Выпрыгнув с высокой подножки «буханки», Мстислав Юрьевич пригласил незваного гостя в дом.
Поджатые губы Льва Абрамовича не сулили ничего хорошего, мировая скорбь и вековая мудрость прямо-таки сочились из него, но Зиганшин другого не ждал.
Наскоро извинившись, он усадил гостя в качалку на веранде, отправил Свету переодеваться в сухое, сам быстренько сменил отяжелевшую от воды лесную амуницию на треники и майку, растер Юру махровым полотенцем и наказал одеться в пижаму и шерстяные носки.
Рассудив, что сосед не развалится, если еще пять минут подождет, Мстислав Юрьевич достал из чулана бутылку виски, судя по оформлению, дорогого и пафосного, и пошел растирать детям ноги, чтобы не простудились.
Племянники сидели на кровати Светы, одним клубком с Найдой и ее щенком Пусиком. Как бывает после пережитой опасности, ребята находились в состоянии лихорадочного веселья, но тут уж, понимал Зиганшин, их никак не успокоить, пока не сгорит адреналин.

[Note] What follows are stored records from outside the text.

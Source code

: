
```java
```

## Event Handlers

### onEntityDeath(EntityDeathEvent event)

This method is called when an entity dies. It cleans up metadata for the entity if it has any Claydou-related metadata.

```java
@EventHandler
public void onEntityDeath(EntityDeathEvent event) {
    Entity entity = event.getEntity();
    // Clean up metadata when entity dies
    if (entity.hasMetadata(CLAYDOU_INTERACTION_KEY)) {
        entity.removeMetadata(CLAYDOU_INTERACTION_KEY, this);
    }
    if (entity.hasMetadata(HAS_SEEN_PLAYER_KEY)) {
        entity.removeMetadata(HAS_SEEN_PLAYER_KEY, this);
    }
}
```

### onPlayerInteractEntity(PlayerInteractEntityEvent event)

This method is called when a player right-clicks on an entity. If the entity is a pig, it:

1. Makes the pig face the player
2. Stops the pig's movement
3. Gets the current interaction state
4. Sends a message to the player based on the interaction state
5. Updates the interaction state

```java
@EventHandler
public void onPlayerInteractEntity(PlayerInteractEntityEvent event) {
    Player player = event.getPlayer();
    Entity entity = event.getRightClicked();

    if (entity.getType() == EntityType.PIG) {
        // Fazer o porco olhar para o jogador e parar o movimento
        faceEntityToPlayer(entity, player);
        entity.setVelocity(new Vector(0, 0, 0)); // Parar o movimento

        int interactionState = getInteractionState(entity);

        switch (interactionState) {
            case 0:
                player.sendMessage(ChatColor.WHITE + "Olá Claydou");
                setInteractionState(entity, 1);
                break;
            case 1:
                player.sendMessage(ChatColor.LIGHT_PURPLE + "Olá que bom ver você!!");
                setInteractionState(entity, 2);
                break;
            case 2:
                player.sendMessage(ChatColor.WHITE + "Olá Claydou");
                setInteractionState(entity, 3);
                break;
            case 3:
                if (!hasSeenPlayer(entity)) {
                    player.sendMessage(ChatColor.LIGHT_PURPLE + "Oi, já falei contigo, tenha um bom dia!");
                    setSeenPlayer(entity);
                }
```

Натирая Светину узкую ступню, с такими же длинными, как у него самого, пальцами, Зиганшин размышлял, что могло понадобиться старому хрычу.

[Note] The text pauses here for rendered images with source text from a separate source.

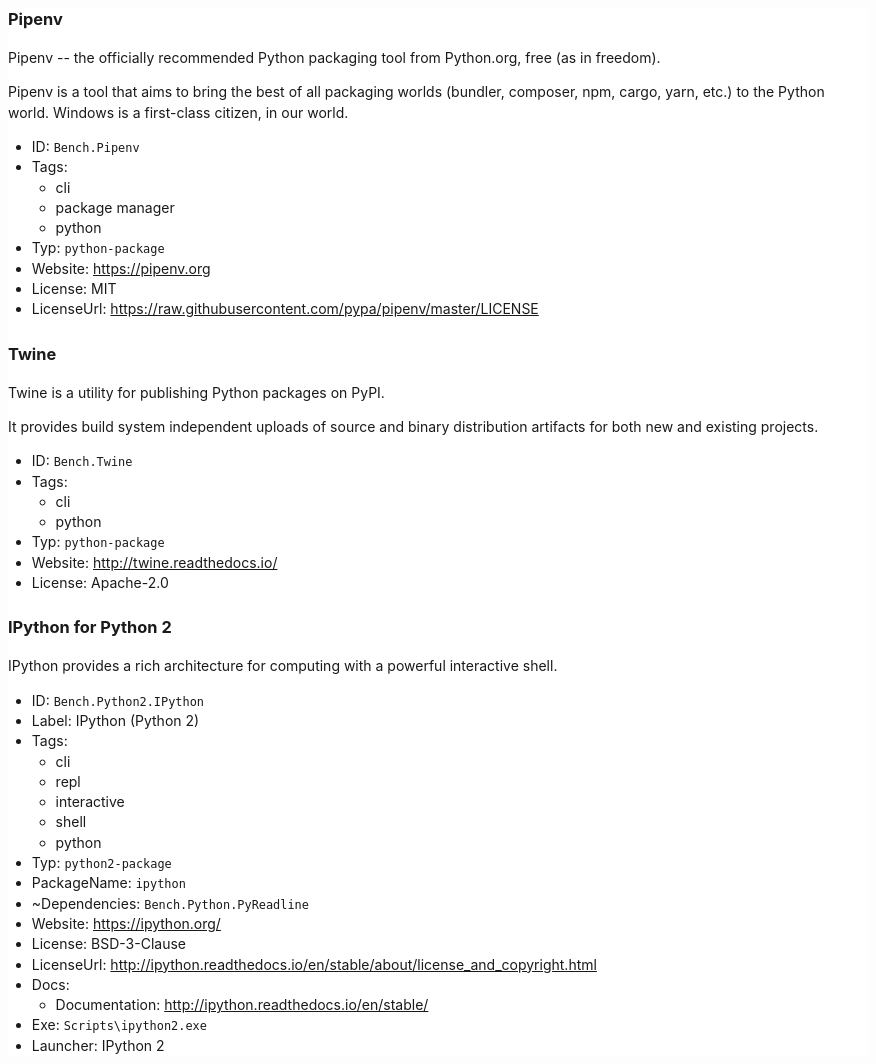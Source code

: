### Pipenv

Pipenv -- the officially recommended Python packaging tool from Python.org, free (as in freedom).

Pipenv is a tool that aims to bring the best of all packaging worlds (bundler, composer, npm, cargo, yarn, etc.) to the Python world. Windows is a first-class citizen, in our world.

* ID: `Bench.Pipenv`
* Tags:
    + cli
    + package manager
    + python
* Typ: `python-package`
* Website: <https://pipenv.org>
* License: MIT
* LicenseUrl: <https://raw.githubusercontent.com/pypa/pipenv/master/LICENSE>

### Twine

Twine is a utility for publishing Python packages on PyPI.

It provides build system independent uploads of source and binary distribution artifacts for both new and existing projects.

* ID: `Bench.Twine`
* Tags:
    + cli
    + python
* Typ: `python-package`
* Website: <http://twine.readthedocs.io/>
* License: Apache-2.0

### IPython for Python 2

IPython provides a rich architecture for computing with a powerful interactive shell.

* ID: `Bench.Python2.IPython`
* Label: IPython (Python 2)
* Tags:
    + cli
    + repl
    + interactive
    + shell
    + python
* Typ: `python2-package`
* PackageName: `ipython`
* ~Dependencies: `Bench.Python.PyReadline`
* Website: <https://ipython.org/>
* License: BSD-3-Clause
* LicenseUrl: <http://ipython.readthedocs.io/en/stable/about/license_and_copyright.html>
* Docs:
    + Documentation: <http://ipython.readthedocs.io/en/stable/>
* Exe: `Scripts\ipython2.exe`
* Launcher: IPython 2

Семья, состоявшая из деда Льва Абрамовича и внучки Фриды, появилась в деревне около месяца назад. В один прекрасный день в ворота зиганшинского дома постучались. Отворив, Мстислав Юрьевич увидел сухонького старичка с продолговатой головой и унылым носом-огурцом. Старичок был облачен в ковбойку с коротким рукавом и допотопные серые брюки, вид которых почему-то вызывал в памяти старомодный эпитет «штучные». Ремень, туго затянутый на стройной талии старичка, составлял прекрасный ансамбль с босоножками, уместными скорее в музее, чем на ногах живого человека.
Вежливо представившись, старик сообщил, что будет жить в доме напротив и планирует зимовать здесь, значит, есть смысл наладить добрососедские отношения.

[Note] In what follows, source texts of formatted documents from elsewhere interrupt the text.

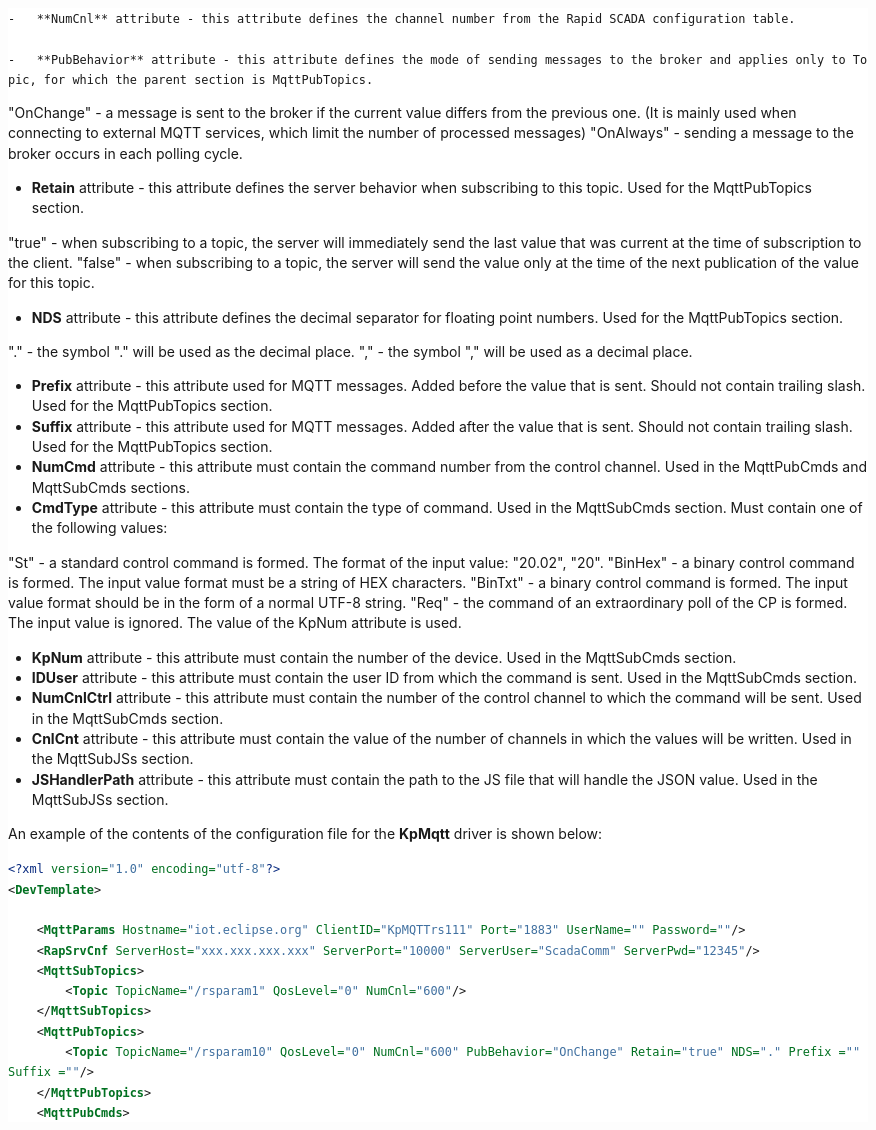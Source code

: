 	-	**NumCnl** attribute - this attribute defines the channel number from the Rapid SCADA configuration table.

	-	**PubBehavior** attribute - this attribute defines the mode of sending messages to the broker and applies only to Topic, for which the parent section is MqttPubTopics.

"OnChange" - a message is sent to the broker if the current value differs from the previous one. (It is mainly used when connecting to external MQTT services, which limit the number of processed messages)
"OnAlways" - sending a message to the broker occurs in each polling cycle.

-	**Retain** attribute - this attribute defines the server behavior when subscribing to this topic. Used for the MqttPubTopics section.

"true" - when subscribing to a topic, the server will immediately send the last value that was current at the time of subscription to the client.
"false" - when subscribing to a topic, the server will send the value only at the time of the next publication of the value for this topic.
-	**NDS** attribute - this attribute defines the decimal separator for floating point numbers. Used for the MqttPubTopics section.

"." - the symbol "." will be used as the decimal place. 
"," - the symbol "," will be used as a decimal place.
-	**Prefix** attribute - this attribute used for MQTT messages. Added before the value that is sent. Should not contain trailing slash. Used for the MqttPubTopics section.
-	**Suffix** attribute - this attribute used for MQTT messages. Added after the value that is sent. Should not contain trailing slash. Used for the MqttPubTopics section.
-	**NumCmd** attribute -  this attribute must contain the command number from the control channel. Used in the MqttPubCmds and MqttSubCmds sections.
-	**CmdType** attribute - this attribute must contain the type of command. Used in the MqttSubCmds section. Must contain one of the following values:

"St" - a standard control command is formed. The format of the input value: "20.02", "20".
"BinHex" - a binary control command is formed. The input value format must be a string of HEX characters.
"BinTxt" - a binary control command is formed. The input value format should be in the form of a normal UTF-8 string. "Req" - the command of an extraordinary poll of the CP is formed. The input value is ignored. The value of the KpNum attribute is used.
-	**KpNum** attribute - this attribute must contain the number of the device. Used in the MqttSubCmds section.
-	**IDUser** attribute - this attribute must contain the user ID from which the command is sent. Used in the MqttSubCmds section.
-	**NumCnlCtrl** attribute - this attribute must contain the number of the control channel to which the command will be sent. Used in the MqttSubCmds section.
-	**CnlCnt** attribute - this attribute must contain the value of the number of channels in which the values will be written. Used in the MqttSubJSs section.
-	**JSHandlerPath** attribute - this attribute must contain the path to the JS file that will handle the JSON value. Used in the MqttSubJSs section.

An example of the contents of the configuration file for the **KpMqtt** driver is shown below:

```xml
<?xml version="1.0" encoding="utf-8"?>
<DevTemplate>

    <MqttParams Hostname="iot.eclipse.org" ClientID="KpMQTTrs111" Port="1883" UserName="" Password=""/>
    <RapSrvCnf ServerHost="xxx.xxx.xxx.xxx" ServerPort="10000" ServerUser="ScadaComm" ServerPwd="12345"/>
    <MqttSubTopics>
        <Topic TopicName="/rsparam1" QosLevel="0" NumCnl="600"/>
    </MqttSubTopics>
    <MqttPubTopics>
        <Topic TopicName="/rsparam10" QosLevel="0" NumCnl="600" PubBehavior="OnChange" Retain="true" NDS="." Prefix ="" Suffix =""/>
    </MqttPubTopics>
    <MqttPubCmds>
```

Зиганшин изобразил восторг, да, впрочем, и действительно обрадовался. Обычно к середине сентября дачники разъезжались, и он до апреля оставался один в деревне. Пока был сам-перст, одиночество его не тяготило, но с детьми спокойнее знать, что рядом есть живая душа. В случае если он вдруг упадет с лестницы и сломает шею или еще что-нибудь в этом духе, племянникам хоть будет куда бежать.
Мстислав Юрьевич показал Льву Абрамовичу собак, познакомил со Светой и Юрой, провел по своим владениям, после чего мужчины дружески простились, обменявшись телефонами.
После Зиганшин часто видел нового соседа. Неугомонный дед носился по окрестностям с мольбертом, зарисовывая местные красоты. Его издалека можно было узнать по ковбойке, а в холодные дни, на которые оказалось щедро нынешнее лето, по щегольскому хамфри-богартовскому плащу, видимо, ровеснику самого Хамфри Богарта, и по черному берету.
Мстислав Юрьевич всегда был приветлив, Лев Абрамович отвечал тем же, и казалось, равновесие достигнуто.
Недели через две после знакомства сосед позвонил с вопросом, не знает ли Зиганшин добросовестных и работящих мужиков, которые согласились бы починить крышу за разумную плату.
Таких мужиков Зиганшин не знал, но простая вежливость требовала от него хотя бы оценить масштаб бедствия, и он отправился к соседу.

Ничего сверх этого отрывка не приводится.